◆ Recorded data
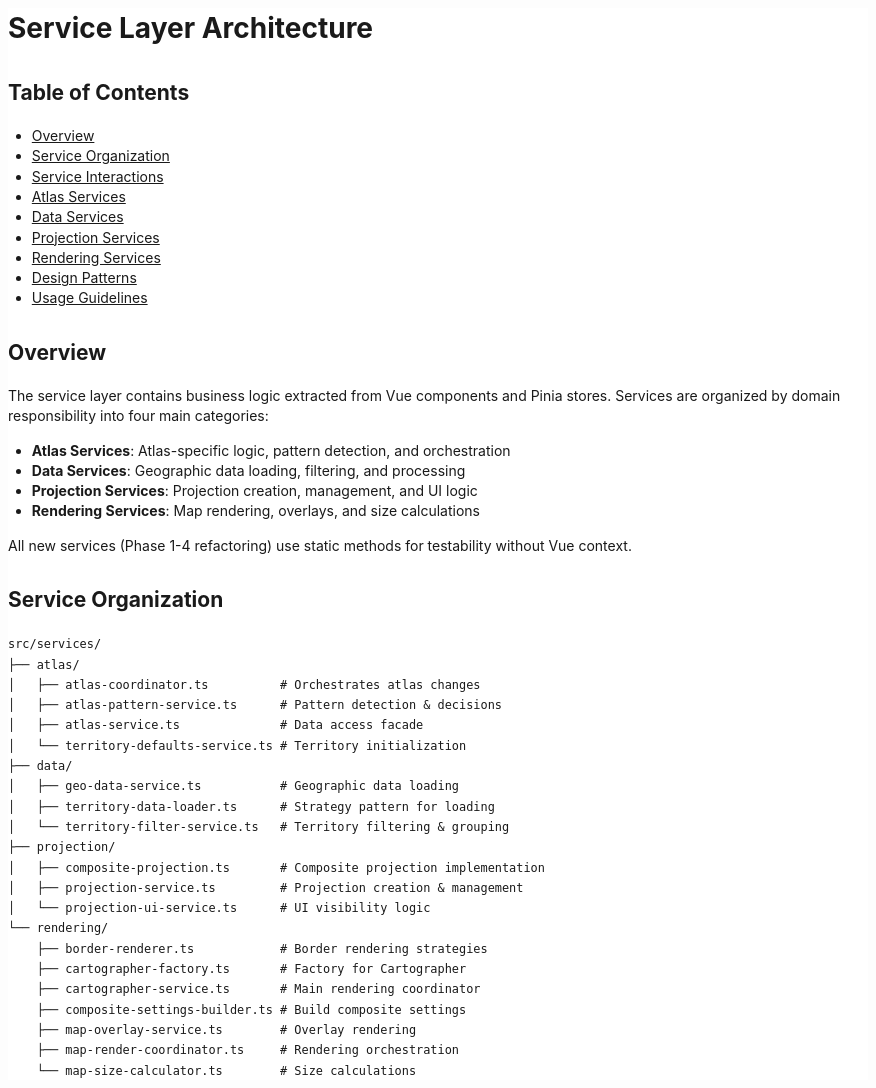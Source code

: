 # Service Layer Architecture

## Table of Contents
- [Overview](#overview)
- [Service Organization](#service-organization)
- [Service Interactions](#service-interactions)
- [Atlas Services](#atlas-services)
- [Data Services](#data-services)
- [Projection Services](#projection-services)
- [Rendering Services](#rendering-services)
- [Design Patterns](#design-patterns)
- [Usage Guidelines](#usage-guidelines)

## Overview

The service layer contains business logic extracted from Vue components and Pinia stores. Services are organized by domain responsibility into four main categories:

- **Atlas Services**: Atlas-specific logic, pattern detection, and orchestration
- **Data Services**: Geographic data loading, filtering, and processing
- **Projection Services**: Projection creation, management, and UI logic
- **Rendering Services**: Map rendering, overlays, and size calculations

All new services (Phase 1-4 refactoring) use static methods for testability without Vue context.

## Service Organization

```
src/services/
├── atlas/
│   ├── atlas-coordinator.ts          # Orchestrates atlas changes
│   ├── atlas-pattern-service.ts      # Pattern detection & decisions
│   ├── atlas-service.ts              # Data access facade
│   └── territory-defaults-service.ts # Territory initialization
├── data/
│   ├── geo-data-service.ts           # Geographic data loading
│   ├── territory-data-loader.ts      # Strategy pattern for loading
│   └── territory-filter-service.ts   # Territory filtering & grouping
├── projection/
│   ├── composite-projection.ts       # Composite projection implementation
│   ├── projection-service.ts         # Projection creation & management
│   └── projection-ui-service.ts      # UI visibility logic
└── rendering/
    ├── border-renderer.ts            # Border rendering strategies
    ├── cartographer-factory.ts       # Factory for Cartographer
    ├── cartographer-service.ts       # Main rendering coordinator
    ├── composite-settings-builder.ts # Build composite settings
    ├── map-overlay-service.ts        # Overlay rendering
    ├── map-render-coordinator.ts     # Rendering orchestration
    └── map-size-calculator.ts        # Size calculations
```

...

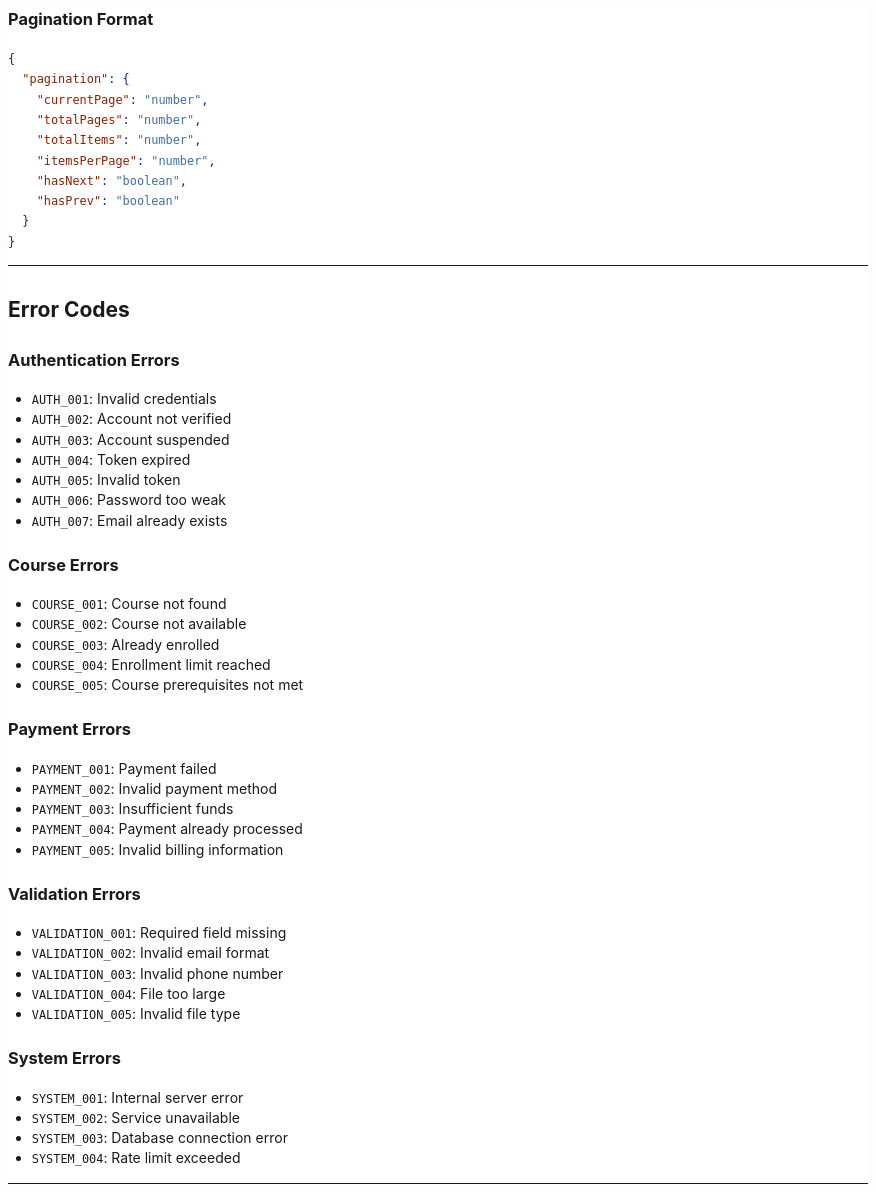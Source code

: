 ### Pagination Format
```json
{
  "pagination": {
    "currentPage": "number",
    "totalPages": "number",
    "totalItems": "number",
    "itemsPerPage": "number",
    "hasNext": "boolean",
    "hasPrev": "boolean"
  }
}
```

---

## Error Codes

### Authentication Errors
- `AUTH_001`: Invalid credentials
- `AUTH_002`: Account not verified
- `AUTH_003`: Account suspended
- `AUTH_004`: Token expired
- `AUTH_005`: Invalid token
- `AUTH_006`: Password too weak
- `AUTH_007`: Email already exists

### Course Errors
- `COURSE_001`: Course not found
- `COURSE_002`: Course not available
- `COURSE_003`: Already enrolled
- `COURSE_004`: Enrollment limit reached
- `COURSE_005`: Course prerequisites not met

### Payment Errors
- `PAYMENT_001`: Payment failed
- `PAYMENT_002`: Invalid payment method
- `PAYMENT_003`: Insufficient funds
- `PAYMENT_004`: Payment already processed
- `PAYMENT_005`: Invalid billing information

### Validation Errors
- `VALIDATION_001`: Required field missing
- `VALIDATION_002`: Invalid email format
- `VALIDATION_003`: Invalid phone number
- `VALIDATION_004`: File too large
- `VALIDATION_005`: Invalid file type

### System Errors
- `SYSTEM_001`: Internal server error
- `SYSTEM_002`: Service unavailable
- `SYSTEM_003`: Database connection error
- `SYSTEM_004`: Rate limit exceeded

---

◆ Problem to work on
Scan the data above for the string "detection" and copy each line where it appears.

◆ Solution for this exercise
- **Atlas Services**: Atlas-specific logic, pattern detection, and orchestration
│   ├── atlas-pattern-service.ts      # Pattern detection & decisions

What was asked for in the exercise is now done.